Problem with lock using atomicCAS

Would you be kind to point what’s going wrong in this code ?

/*

Each member of the warp try to lock different location of the memory. In this code, there are only 32 critical locations. No two threads of the same warp fight for the same location. But threads from different warp fight for the same location, determined by thread.

nvcc -arch sm_35 main.cu

*/

#include "stdio.h"
__device__ void lock_me(int* mutex, int id) {

          while (atomicCAS((int*) (mutex + id), 0, 1) != 0);
}

__device__ void unlock_me(int* mutex, int id) {
    atomicExch((int*) (mutex + id), 0);
}

__global__ void test_lock(int *a) {

    int laneId = threadIdx.x & 0x1f;

    lock_me(a, laneId); //lock
    unlock_me(a, laneId); //unlock	
}

int main(void) {

    // Array of locks
    int *my_locks;
    // allocate  memory for the locks on  GPU
    cudaMalloc((void**) &my_locks, 32 * sizeof (int));
    //initialize memory	for the locks
    cudaMemset(my_locks, 0, 32 * sizeof (int));

    int num_block = 1;
    int thread_per_block = 32;

    for (num_block = 1; num_block <= 128; num_block++) {

        printf("Launching %d threads\n", (num_block * thread_per_block));

        /*
        cudaEvent_t event_start, event_end;
        cudaEventCreate(&event_start);
        cudaEventCreate(&event_end);
        cudaEventRecord(event_start, 0);
         */

        test_lock << <num_block, thread_per_block>>>(my_locks);

cudaDeviceSynchronize();
        /*	
        cudaEventRecord(event_end, 0);
        //synchronize
        cudaEventSynchronize(event_start); //optional
        cudaEventSynchronize(event_end); //wait for the event to be executed!
        cudaEventDestroy(event_start);
        cudaEventDestroy(event_end);
         */
    }

    // free the memory allocated on the GPU
    cudaFree(my_locks);

    return 0;
}

Having multiple threads in the same warp compete for locks, even if they are not the same lock, is a recipe for trouble. This is because warps are executed in lock step, and as a result of the behavior of the SIMT architecture in the presence of warp-divergent code.

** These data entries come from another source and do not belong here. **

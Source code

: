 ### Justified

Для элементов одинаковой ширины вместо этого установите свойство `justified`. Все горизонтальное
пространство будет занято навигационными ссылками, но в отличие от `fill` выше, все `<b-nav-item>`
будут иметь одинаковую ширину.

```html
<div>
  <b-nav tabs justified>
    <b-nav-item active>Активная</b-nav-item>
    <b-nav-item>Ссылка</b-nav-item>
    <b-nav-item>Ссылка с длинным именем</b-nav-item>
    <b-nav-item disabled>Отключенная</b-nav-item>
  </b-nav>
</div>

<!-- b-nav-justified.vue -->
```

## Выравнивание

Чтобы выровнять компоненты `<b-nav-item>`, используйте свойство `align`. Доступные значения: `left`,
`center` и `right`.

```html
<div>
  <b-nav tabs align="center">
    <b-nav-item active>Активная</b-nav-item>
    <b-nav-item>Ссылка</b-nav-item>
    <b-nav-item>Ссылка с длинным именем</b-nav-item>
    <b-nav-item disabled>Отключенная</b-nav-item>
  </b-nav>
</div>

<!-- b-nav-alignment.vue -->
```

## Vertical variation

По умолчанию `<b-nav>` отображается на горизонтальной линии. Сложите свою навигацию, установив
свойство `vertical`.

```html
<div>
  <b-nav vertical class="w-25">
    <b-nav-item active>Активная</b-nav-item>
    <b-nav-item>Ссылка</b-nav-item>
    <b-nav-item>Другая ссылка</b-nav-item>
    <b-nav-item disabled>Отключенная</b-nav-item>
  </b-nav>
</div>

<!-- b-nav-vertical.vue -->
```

Let’s suppose all threads in block zero are attempting to acquire their locks. Let’s also suppose that all threads in block 1 are attempting to acquire their locks (which are the same set of locks). Let’s suppose threads 0-15 in block 0 are successful, and threads 16-31 in block 1 are also successfull. The warp associated with block zero will spin in the while loop associated with lock_me, and the warp associated with block 1 will also spin in that portion of the code, in both cases waiting for the other half of the threads to acquire their locks. Since niether warp can proceed to the unlock_me code until all 32 threads in the warp have acquired their lock, and this can’t happen until the other warp releases their locks (which can’t happen until they all acquire…) you have deadlock.

This is generally dangerous and troublesome programming anyway, so I hesitate to suggest this, but you can release the deadlock by allowing the individual threads to acquire and release their locks independently, like this:

__device__ int lock_me(int* mutex, int id) {

if (atomicCAS((int*) (mutex + id), 0, 1) == 0)
  return 1;
return 0;
}

__device__ void unlock_me(int* mutex, int id) {
atomicExch((int*) (mutex + id), 0);
}

__global__ void test_lock(int *a) {

int laneId = threadIdx.x & 0x1f;
int successfull = 0;
while (!successfull){
  if (lock_me(a, laneId)) { //lock acquired?
    unlock_me(a, laneId); // then unlock
    successfull = 1;}
  }

}

Let me be clear: I’m not saying what I have posted is bullet-proof code. I am saying for the test case you have posted, it seems to avoid the deadlock case I am outlining.

Note that the above has been shown to be probably not robust. See the discussion here:

https://devtalk.nvidia.com/default/topic/1037511/cuda-programming-and-performance/problem-of-hash-table-lock-in-cuda/

Thanks a lot. You just saved my weeks.

.